Selama periode ini, Klan Penjara Jiwa secara bertahap menjadi lebih kuat, tetapi tetap tersembunyi sampai mereka benar-benar menjadi kuat.

Pada tahun tertentu, Klan Iblis menyerang, menyebabkan banyak korban di antara para kultivator di Benua Azure mereka. Awalnya, hal ini tidak memengaruhi Klan Penjara Jiwa.

Namun, seiring kemajuan Klan Iblis yang pesat, mendekati jantung Benua Azure, mereka menanam tanaman iblis di mana pun mereka pergi, menyebabkan energi iblis menyebar terus-menerus.
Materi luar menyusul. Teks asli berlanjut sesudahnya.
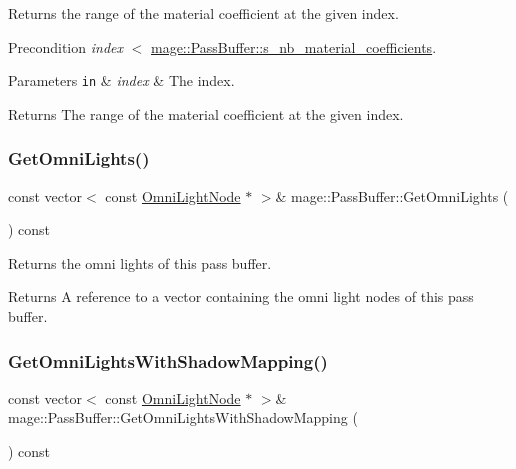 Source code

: Returns the range of the material coefficient at the given index.

\begin{DoxyPrecond}{Precondition}
{\itshape index} $<$ \hyperlink{structmage_1_1_pass_buffer_a453e18abdf29c4ebb08d9e002a952bf2}{mage\+::\+Pass\+Buffer\+::s\+\_\+nb\+\_\+material\+\_\+coefficients}. 
\end{DoxyPrecond}

\begin{DoxyParams}[1]{Parameters}
\mbox{\tt in}  & {\em index} & The index. \\
\hline
\end{DoxyParams}
\begin{DoxyReturn}{Returns}
The range of the material coefficient at the given index. 
\end{DoxyReturn}
\hypertarget{structmage_1_1_pass_buffer_a9d085a3784f6e64777b720c8702e2f3e}{}\label{structmage_1_1_pass_buffer_a9d085a3784f6e64777b720c8702e2f3e} 
\subsubsection{\texorpdfstring{Get\+Omni\+Lights()}{GetOmniLights()}}
{\footnotesize\ttfamily const vector$<$ const \hyperlink{namespacemage_a1724c6e6b6b5ba535cdd967cbbb4a669}{Omni\+Light\+Node} $\ast$ $>$\& mage\+::\+Pass\+Buffer\+::\+Get\+Omni\+Lights (\begin{DoxyParamCaption}{ }\end{DoxyParamCaption}) const\hspace{0.3cm}{\ttfamily [noexcept]}}

Returns the omni lights of this pass buffer.

\begin{DoxyReturn}{Returns}
A reference to a vector containing the omni light nodes of this pass buffer. 
\end{DoxyReturn}
\hypertarget{structmage_1_1_pass_buffer_a678adead392b68b985437d3147a6fd38}{}\label{structmage_1_1_pass_buffer_a678adead392b68b985437d3147a6fd38} 
\subsubsection{\texorpdfstring{Get\+Omni\+Lights\+With\+Shadow\+Mapping()}{GetOmniLightsWithShadowMapping()}}
{\footnotesize\ttfamily const vector$<$ const \hyperlink{namespacemage_a1724c6e6b6b5ba535cdd967cbbb4a669}{Omni\+Light\+Node} $\ast$ $>$\& mage\+::\+Pass\+Buffer\+::\+Get\+Omni\+Lights\+With\+Shadow\+Mapping (\begin{DoxyParamCaption}{ }\end{DoxyParamCaption}) const\hspace{0.3cm}{\ttfamily [noexcept]}}

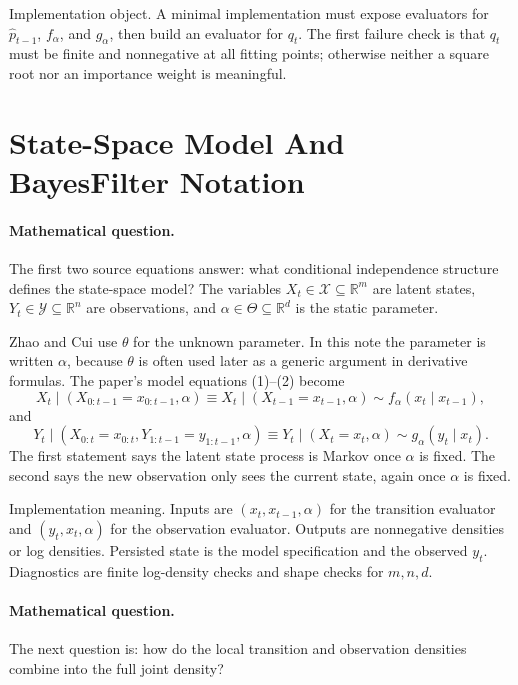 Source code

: \documentclass[11pt]{article}
\newcommand{\R}{\mathbb R}
\begin{document}
Implementation object.  A minimal implementation must expose evaluators for
\(\widehat p_{t-1}\), \(f_\alpha\), and \(g_\alpha\), then build an evaluator
for \(q_t\).  The first failure check is that \(q_t\) must be finite and
nonnegative at all fitting points; otherwise neither a square root nor an
importance weight is meaningful.

\section{State-Space Model And BayesFilter Notation}

\paragraph{Mathematical question.}
The first two source equations answer: what conditional independence structure
defines the state-space model?  The variables \(X_t\in\mathcal X\subseteq\R^m\)
are latent states, \(Y_t\in\mathcal Y\subseteq\R^n\) are observations, and
\(\alpha\in\Theta\subseteq\R^d\) is the static parameter.

Zhao and Cui \cite{zhao2024ttsequential} use \(\theta\) for the unknown parameter.  In this note the parameter
is written \(\alpha\), because \(\theta\) is often used later as a generic
argument in derivative formulas.  The paper's model equations (1)--(2) become
\[
    X_t\mid (X_{0:t-1}=x_{0:t-1},\alpha)
    \equiv
    X_t\mid (X_{t-1}=x_{t-1},\alpha)
    \sim f_\alpha(x_t\mid x_{t-1}),
    \label{eq:p24-bf-1}
\]
and
\[
    Y_t\mid (X_{0:t}=x_{0:t},Y_{1:t-1}=y_{1:t-1},\alpha)
    \equiv
    Y_t\mid (X_t=x_t,\alpha)
    \sim g_\alpha(y_t\mid x_t).
    \label{eq:p24-bf-2}
\]
The first statement says the latent state process is Markov once \(\alpha\) is
fixed.  The second says the new observation only sees the current state, again
once \(\alpha\) is fixed.

Implementation meaning. Inputs are \((x_t,x_{t-1},\alpha)\)
for the transition evaluator and \((y_t,x_t,\alpha)\) for the observation
evaluator.  Outputs are nonnegative densities or log densities.  Persisted
state is the model specification and the observed \(y_t\).  Diagnostics are
finite log-density checks and shape checks for \(m,n,d\).

\paragraph{Mathematical question.}
The next question is: how do the local transition and observation densities
combine into the full joint density?
\end{document}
Klan Penjara Jiwa, yang tetap bersembunyi, melihat bahwa para kultivator Benua Azure tidak sebanding dengan mereka dan hanya bisa mundur dan mengkonsolidasikan kekuatan mereka. Mereka tahu bahwa begitu invasi Klan Iblis selesai, mereka pun akan diselimuti energi iblis.

Oleh karena itu, ketiganya mulai membahas masalah ini. Leluhur Agung dan Leluhur Ketiga bersikeras memimpin murid-murid mereka untuk memusnahkan Klan Iblis.

Jika tidak, di dunia yang kacau, tidak ada yang bisa lolos tanpa cedera. Fondasi yang telah mereka bangun dengan susah payah akan hancur dalam sekejap. Namun, Leluhur Kedua, yang sibuk dengan kultivasi dan mempelajari formasi, tidak ingin terlibat.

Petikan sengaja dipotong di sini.